WHAT TO DO: Across all the records, filter for lines with the word "they" and copy them.

····················

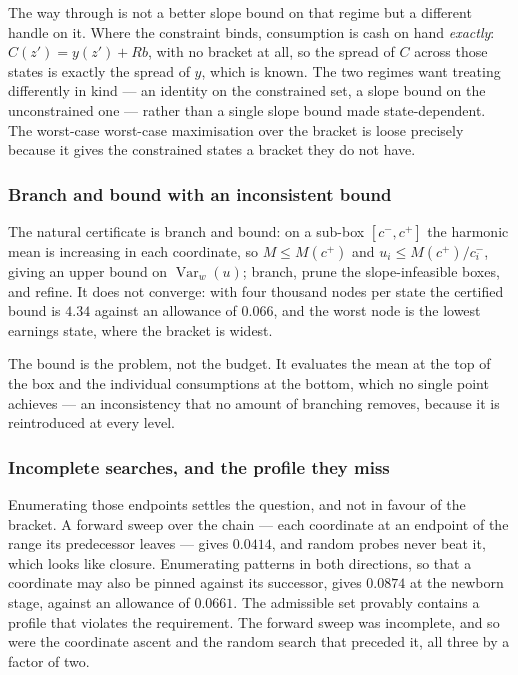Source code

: The way through is not a better slope bound on that regime but a different handle on it. Where the
constraint binds, consumption is cash on hand \emph{exactly}: $C(z')=y(z')+Rb$, with no bracket at
all, so the spread of $C$ across those states is exactly the spread of $y$, which is known. The two
regimes want treating differently in kind --- an identity on the constrained set, a slope bound on
the unconstrained one --- rather than a single slope bound made state-dependent. The worst-case
worst-case maximisation over the bracket is loose precisely because it gives the constrained states a
bracket they do not have.

\subsubsection*{Branch and bound with an inconsistent bound}

The natural certificate is branch and bound: on a sub-box $[c^-,c^+]$ the harmonic mean is increasing
in each coordinate, so $M\le M(c^+)$ and $u_i\le M(c^+)/c^-_i$, giving an upper bound on
$\operatorname{Var}_w(u)$; branch, prune the slope-infeasible boxes, and refine. It does not converge:
with four thousand nodes per state the certified bound is $4.34$ against an allowance of $0.066$, and
the worst node is the lowest earnings state, where the bracket is widest.

The bound is the problem, not the budget. It evaluates the mean at the top of the box and the
individual consumptions at the bottom, which no single point achieves --- an inconsistency that no
amount of branching removes, because it is reintroduced at every level.

\subsubsection*{Incomplete searches, and the profile they miss}

Enumerating those endpoints settles the question, and not in favour of the bracket. A forward sweep
over the chain --- each coordinate at an endpoint of the range its predecessor leaves --- gives
$0.0414$, and random probes never beat it, which looks like closure. Enumerating patterns in both
directions, so that a coordinate may also be pinned against its successor, gives $\mathbf{0.0874}$ at
the newborn stage, against an allowance of $0.0661$. The admissible set provably contains a profile
that violates the requirement. The forward sweep was incomplete, and so were the coordinate ascent and
the random search that preceded it, all three by a factor of two.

····················

RESPONSE:
bracket they do not have.
\subsubsection*{Incomplete searches, and the profile they miss}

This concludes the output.